After Shock: New Perspectives in Literary Studies and Linguistics
After Shock: New Perspectives in Literary Studies and Linguistics (Rome, 10th and 11th June 2024)
Sapienza-Silesia Graduate Forum 2024 (37th Cycle of the PhD Programme in Studies in English Literatures, Language and Translation)
In the face of ongoing disasters including the climate crisis, the pandemic, war in Europe and conflicts worldwide, as well as blatant manifestations of social injustice taking place on both a localised and a planetary scale, we might be prone to think that we have reached a capacity of response that is beyond shock, that we have become numb to events that affect us both directly and indirectly. Can literature continue to make felt and bring home the intolerability of everyday events that may otherwise pass without remark? Does our ‘response-ability’ depend on our being shocked, and how is such a response figured in language?
‘Shock’ has endured as a key term in literary studies for over a century. Its status as the sensation proper to modernity emerged in medical discourse in the nineteenth century and was then cemented by clinical studies of shell-shock after the First World War. It remains central to what Jeffrey T. Schnapp described as ‘prevailing traumatocentric accounts of modernity’ (‘Crash (Speed as Engine of Individuation)’, Modernism/Modernity 6, no. 1 (1999): 4). These accounts pass through a number of shocks: from early attempts to pathologise shock as a literal wound or tearing of tissues, to competing theories of shock as a result of enervation or overstimulation, up to post-Freudian understandings of shock as a traumatic penetration of the psyche’s defences and Walter Benjamin’s notion of the ‘shock experience’ as integral to urban life. If modernity is excessive, shock is the measure of that excess.
From a linguistic perspective, addressing shock and its consequences requires a multifaceted approach. ‘Shock’ may describe reactions to sensationalism or representations of extreme events in mass media, or responses to disturbing or taboo material. Researchers face challenges when investigating such sensitive topics and approaches will vary depending on the source of shock, the content of shocking material, the form it takes, and reactions to it. A proper categorisation of shock might explore how it is registered linguistically: how does it influence prosody and language choices? How do we communicate when we are shocked, and does it influence our efficiency?
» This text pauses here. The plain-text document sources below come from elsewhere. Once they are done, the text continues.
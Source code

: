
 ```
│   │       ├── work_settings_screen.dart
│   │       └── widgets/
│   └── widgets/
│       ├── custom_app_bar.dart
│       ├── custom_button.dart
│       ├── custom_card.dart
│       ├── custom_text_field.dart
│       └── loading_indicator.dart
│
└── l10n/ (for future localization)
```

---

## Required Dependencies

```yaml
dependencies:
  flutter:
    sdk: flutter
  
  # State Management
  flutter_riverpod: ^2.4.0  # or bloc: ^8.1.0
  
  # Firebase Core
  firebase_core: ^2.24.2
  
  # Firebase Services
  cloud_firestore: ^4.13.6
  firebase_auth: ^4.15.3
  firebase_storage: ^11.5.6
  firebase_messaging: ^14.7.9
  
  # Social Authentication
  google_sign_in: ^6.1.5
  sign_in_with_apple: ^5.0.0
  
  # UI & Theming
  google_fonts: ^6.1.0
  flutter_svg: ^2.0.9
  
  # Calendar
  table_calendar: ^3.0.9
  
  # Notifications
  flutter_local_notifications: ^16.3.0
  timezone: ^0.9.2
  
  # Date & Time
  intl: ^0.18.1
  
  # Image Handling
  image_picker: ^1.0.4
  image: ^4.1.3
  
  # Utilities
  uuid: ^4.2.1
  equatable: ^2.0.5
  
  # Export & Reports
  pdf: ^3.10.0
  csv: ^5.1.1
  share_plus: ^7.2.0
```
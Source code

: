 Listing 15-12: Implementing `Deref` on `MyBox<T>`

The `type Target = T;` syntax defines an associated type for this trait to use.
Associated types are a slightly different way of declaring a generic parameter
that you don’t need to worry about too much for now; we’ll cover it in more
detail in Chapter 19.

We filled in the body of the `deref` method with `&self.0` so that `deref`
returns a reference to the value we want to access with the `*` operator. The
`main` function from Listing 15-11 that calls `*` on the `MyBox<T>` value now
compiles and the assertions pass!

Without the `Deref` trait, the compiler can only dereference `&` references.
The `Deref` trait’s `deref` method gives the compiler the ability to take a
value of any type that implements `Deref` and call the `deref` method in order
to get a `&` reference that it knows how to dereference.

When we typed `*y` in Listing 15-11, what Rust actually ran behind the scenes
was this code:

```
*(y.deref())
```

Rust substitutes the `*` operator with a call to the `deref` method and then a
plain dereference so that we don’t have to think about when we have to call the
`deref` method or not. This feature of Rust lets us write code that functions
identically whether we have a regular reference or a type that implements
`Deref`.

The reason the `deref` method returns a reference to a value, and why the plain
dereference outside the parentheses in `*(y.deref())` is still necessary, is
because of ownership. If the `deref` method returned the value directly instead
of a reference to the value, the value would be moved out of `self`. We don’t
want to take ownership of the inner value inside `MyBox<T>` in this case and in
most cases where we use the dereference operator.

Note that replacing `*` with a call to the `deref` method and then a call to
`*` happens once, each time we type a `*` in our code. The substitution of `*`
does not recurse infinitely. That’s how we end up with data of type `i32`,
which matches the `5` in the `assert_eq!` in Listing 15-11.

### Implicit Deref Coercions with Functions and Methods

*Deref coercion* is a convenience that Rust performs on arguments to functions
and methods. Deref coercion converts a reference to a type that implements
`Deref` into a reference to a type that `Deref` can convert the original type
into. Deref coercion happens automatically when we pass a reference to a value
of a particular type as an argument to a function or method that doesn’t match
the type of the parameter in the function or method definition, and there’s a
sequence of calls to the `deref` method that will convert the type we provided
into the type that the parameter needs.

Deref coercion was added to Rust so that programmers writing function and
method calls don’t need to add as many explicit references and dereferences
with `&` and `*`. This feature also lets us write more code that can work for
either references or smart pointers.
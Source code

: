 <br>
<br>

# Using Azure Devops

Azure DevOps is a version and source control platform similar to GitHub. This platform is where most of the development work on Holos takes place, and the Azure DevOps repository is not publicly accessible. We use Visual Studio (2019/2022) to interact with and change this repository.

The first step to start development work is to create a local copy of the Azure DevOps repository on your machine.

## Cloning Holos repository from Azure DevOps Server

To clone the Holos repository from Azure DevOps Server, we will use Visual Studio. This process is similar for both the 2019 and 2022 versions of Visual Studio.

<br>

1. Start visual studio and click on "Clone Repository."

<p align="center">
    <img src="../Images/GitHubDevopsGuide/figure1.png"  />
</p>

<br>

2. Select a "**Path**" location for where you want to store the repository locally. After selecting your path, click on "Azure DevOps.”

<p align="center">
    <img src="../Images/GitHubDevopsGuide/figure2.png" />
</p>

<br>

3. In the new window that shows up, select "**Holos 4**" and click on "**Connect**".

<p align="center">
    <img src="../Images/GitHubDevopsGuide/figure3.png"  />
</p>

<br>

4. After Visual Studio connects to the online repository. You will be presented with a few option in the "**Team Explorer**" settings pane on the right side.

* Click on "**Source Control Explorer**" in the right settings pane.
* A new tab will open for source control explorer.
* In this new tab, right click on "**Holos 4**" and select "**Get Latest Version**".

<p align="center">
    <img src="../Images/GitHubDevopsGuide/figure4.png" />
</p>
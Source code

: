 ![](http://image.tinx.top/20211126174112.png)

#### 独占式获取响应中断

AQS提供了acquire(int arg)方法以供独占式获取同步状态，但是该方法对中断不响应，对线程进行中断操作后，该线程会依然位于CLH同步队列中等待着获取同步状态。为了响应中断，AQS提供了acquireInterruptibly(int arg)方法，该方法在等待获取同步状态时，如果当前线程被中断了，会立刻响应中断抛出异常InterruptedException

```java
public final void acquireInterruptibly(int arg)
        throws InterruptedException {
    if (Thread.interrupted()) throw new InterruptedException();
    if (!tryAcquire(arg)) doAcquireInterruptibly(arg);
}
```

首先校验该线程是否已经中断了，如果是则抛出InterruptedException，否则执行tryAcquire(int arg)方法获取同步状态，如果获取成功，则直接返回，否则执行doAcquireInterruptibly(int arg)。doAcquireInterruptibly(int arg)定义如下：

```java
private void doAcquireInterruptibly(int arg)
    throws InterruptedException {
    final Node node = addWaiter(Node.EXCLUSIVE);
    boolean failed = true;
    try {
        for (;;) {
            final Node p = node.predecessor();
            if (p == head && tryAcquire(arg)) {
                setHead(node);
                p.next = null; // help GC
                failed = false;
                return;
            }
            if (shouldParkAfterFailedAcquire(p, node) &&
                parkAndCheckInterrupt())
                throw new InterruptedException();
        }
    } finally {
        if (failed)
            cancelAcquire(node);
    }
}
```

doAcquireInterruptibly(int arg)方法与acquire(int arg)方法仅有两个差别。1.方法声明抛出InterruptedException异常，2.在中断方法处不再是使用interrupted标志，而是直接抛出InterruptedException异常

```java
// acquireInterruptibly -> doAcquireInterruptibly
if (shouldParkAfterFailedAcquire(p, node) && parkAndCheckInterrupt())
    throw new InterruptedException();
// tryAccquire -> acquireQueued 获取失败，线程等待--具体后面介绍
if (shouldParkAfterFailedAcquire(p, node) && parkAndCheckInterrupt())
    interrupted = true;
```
What linguistic elements make a statement shocking, and how can we recognise a shocked language user?
With this Graduate Forum, we hope to ignite a conversation not only on representations of shock and shocking representations in literature and language, but also on what comes after shock, lingering on responses to shock which search for new forms of response to events that once seemed extreme. What new sensations and responses might contend with shock in the twenty-first century? Recognising the numerous and diverse ways in which shock manifests itself in daily lives, the Organisers of the Graduate Forum of the 37th cycle of the PhD Programme in Studies in English Literatures, Language and Translation welcome contributions from both the fields of literary studies and linguistics that revolve around the concept of ‘shock’.
Keynote Speakers
- Gavin Brookes (Lancaster University),
- Cheryl Suzack (Batchewana First Nations, University of Toronto)
Where, When and How
The Graduate Forum will take place in a hybrid form and will be held at the Edificio Marco Polo, Viale dello Scalo S. Lorenzo, 82, 00159 Rome, on 10th and 11th June 2024. The language of the conference will be English. Application Process Applicants must send their proposals as an attachment to aftershock2024@us.edu.pl by 24th December 2023.
The file must include:
- Name(s), surname(s), affiliation(s) and brief biobibliographical profile of the author(s) (up to 150-200 words);
- Title of the paper;
- Abstract (up to 250-300 words, excluding references).
Accepted authors will be notified by 15th February 2024 and will have 20 minutes each for their talk. Conference registration will be free of charge.